Demonstration that breath VOCs can provide an accurate measure of metabolic status non-invasively would significantly improve human health care by providing biomarkers for early detection of preclinical conditions in early pathophysiological stages. While VOC identification in human breath is an active area of investigation, human studies present challenges due to uncontrollable environmental and dietary factors that influence breath VOCs. Recent NHP studies have shown feasibility of breath collection while controlling many environmental factors in ways not possible in humans [34]. Our study was designed to show feasibility of identifying robust molecular signatures related to animals’ developmental history and sex in NHPs with tightly controlled environmental conditions. Our long-term goal is to use NHP metabolic signatures to inform signatures that may be embedded in noisier human samples.

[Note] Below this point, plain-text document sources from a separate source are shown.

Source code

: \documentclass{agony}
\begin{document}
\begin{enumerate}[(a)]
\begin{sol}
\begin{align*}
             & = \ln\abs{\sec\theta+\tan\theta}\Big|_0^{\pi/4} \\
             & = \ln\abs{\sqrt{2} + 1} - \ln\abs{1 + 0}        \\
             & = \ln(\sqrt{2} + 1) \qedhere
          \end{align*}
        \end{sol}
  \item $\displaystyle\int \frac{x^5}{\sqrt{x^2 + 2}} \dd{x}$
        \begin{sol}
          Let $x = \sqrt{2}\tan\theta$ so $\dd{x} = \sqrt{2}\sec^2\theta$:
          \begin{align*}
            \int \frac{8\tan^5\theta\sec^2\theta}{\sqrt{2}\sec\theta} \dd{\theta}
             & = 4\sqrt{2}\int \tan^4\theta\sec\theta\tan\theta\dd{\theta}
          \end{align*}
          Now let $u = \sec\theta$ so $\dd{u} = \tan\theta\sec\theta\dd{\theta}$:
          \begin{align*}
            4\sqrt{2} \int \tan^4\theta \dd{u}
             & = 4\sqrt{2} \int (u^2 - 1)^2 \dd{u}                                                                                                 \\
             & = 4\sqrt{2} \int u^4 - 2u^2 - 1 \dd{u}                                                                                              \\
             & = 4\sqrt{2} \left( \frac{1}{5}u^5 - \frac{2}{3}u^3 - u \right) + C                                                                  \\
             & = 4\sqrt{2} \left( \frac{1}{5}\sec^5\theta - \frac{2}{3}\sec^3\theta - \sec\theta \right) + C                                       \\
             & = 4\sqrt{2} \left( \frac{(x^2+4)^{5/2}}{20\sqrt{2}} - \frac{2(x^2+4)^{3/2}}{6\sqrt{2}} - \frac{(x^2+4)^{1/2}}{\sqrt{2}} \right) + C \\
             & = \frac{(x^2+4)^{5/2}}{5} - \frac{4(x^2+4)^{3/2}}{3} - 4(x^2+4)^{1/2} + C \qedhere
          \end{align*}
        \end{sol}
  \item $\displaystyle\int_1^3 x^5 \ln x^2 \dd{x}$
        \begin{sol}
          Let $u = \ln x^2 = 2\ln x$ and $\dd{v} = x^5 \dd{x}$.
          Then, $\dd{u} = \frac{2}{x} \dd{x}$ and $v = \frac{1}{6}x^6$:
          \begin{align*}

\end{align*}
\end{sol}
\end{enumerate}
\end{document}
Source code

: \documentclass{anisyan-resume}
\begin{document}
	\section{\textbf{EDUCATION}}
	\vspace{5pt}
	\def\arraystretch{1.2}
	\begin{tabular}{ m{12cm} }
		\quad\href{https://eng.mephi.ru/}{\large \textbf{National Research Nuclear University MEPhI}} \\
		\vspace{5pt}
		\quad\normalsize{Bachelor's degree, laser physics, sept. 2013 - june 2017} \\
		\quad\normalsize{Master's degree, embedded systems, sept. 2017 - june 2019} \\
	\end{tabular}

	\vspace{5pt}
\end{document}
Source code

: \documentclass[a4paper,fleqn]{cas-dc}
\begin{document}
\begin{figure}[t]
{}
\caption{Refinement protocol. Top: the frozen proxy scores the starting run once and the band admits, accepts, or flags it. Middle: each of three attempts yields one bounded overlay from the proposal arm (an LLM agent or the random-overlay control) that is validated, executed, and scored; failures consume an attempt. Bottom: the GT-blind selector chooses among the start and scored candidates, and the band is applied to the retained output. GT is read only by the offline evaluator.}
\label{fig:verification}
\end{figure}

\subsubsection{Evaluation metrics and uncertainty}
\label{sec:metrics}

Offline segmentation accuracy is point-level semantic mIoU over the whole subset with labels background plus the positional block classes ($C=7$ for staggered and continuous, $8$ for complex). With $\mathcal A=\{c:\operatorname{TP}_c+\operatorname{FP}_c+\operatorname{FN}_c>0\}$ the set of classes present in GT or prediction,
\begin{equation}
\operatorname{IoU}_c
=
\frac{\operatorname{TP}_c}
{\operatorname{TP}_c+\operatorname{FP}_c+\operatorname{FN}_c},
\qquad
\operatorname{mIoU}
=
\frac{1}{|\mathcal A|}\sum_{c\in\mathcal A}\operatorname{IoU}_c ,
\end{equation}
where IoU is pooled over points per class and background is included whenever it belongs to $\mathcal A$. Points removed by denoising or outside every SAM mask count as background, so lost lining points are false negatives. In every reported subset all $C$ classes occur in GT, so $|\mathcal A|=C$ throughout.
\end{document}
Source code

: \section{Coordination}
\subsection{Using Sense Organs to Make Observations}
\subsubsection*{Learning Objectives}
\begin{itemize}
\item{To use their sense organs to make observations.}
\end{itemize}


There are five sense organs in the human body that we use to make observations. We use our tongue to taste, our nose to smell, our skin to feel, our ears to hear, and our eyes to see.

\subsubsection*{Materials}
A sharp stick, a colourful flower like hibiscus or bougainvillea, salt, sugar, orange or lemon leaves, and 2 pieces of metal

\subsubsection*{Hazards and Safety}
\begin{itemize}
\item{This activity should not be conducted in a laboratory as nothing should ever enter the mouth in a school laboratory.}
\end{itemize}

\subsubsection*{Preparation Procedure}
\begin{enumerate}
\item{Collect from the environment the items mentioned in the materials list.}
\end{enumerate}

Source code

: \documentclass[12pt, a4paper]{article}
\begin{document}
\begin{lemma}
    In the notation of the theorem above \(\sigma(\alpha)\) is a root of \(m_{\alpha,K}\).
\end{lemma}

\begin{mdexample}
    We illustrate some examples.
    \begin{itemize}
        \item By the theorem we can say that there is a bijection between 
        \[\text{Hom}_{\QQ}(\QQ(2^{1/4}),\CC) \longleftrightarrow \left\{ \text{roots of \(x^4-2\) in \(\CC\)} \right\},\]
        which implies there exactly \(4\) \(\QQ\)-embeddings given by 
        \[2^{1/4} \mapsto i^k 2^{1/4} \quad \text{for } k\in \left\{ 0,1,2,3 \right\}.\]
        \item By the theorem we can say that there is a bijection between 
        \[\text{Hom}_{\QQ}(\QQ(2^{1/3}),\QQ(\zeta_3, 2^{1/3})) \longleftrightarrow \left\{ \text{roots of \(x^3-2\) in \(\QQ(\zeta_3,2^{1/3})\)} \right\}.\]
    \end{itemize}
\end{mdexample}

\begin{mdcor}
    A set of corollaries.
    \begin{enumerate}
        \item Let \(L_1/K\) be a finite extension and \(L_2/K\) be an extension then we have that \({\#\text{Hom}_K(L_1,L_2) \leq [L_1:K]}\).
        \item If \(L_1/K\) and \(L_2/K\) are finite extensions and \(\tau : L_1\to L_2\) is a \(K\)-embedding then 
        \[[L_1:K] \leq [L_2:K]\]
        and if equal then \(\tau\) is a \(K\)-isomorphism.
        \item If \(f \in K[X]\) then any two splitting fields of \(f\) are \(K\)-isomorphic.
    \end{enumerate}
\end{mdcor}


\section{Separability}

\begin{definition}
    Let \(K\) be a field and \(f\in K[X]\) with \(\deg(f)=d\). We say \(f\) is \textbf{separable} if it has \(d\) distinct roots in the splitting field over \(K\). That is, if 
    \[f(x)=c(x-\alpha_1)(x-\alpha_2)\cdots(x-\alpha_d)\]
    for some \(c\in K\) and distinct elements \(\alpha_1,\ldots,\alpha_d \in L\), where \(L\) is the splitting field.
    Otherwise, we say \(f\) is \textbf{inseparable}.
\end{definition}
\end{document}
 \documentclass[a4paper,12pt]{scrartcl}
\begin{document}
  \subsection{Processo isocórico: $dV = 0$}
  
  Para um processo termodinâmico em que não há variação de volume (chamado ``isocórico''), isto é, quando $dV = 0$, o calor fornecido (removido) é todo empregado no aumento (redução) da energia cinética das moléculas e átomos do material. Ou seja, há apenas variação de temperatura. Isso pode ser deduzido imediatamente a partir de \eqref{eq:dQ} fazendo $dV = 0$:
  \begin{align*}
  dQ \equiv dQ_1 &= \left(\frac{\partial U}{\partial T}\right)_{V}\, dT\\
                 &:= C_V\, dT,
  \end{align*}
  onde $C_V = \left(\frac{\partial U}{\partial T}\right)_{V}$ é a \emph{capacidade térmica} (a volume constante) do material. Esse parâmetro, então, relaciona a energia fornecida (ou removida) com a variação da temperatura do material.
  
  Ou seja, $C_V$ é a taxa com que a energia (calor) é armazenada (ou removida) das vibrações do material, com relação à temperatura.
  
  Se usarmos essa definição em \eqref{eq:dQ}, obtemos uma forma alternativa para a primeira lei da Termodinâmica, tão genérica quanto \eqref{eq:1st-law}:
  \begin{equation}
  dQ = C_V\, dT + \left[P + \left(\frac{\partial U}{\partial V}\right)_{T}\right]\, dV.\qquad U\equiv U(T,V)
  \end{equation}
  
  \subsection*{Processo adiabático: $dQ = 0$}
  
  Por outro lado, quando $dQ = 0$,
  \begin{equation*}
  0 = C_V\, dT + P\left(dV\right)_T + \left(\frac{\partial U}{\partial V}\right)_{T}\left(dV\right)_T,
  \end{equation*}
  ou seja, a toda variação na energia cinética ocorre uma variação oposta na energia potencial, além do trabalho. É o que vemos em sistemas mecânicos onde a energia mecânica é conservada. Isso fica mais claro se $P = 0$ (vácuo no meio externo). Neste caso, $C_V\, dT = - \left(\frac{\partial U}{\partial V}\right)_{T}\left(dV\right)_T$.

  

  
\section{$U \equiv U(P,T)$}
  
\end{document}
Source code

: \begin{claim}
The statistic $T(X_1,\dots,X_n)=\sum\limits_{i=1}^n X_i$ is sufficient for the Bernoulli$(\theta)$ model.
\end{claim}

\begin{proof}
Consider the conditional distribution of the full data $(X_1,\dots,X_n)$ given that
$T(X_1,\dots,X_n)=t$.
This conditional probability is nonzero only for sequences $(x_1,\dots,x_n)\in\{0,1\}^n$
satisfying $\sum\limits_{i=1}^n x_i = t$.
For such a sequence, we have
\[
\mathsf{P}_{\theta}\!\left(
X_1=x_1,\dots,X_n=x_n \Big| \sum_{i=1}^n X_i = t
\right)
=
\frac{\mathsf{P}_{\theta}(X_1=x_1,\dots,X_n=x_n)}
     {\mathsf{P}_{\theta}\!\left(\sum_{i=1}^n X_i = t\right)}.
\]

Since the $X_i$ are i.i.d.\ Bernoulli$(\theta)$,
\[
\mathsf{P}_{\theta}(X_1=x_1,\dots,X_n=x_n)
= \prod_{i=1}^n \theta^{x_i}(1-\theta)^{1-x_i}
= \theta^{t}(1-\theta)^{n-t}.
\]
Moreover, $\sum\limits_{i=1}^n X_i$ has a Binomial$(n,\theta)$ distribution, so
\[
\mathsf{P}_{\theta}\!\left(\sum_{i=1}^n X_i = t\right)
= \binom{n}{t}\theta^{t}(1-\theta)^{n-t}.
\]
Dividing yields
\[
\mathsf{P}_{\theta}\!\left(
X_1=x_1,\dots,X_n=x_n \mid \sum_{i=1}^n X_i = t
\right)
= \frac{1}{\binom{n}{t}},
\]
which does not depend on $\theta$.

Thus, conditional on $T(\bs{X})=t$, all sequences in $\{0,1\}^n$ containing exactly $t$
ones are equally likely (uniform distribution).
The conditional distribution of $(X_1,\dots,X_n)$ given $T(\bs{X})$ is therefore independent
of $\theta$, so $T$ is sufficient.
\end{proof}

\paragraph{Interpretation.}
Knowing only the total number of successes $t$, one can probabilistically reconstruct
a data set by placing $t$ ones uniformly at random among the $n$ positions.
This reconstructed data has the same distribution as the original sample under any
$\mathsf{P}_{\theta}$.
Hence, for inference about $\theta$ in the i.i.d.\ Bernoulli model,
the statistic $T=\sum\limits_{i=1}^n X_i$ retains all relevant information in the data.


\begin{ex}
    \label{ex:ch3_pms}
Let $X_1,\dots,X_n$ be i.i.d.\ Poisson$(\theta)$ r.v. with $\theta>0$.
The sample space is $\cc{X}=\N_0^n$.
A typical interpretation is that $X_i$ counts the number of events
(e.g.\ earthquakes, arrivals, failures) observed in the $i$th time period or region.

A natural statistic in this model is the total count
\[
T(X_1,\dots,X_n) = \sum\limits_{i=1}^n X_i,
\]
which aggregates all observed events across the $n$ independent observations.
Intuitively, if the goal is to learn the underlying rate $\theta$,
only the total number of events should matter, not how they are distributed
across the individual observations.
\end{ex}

Our study included baboon offspring with two different developmental histories and both sexes—those from normal pregnancies and those from sub-optimal pregnancies resulting in IUGR. To our knowledge, this is the first study assessing NHP breath VOCs to identify molecular signatures associated with sex and birthweight that may also be indicators of metabolic status. Although some studies have shown that IUGR is associated with childhood and adult morbidity, a recent meta-analysis of current birthweight standards shows that IUGR does not consistently predict offspring health outcomes [35]. These findings highlight the need to develop more sensitive indicators of an individual’s health status at birth.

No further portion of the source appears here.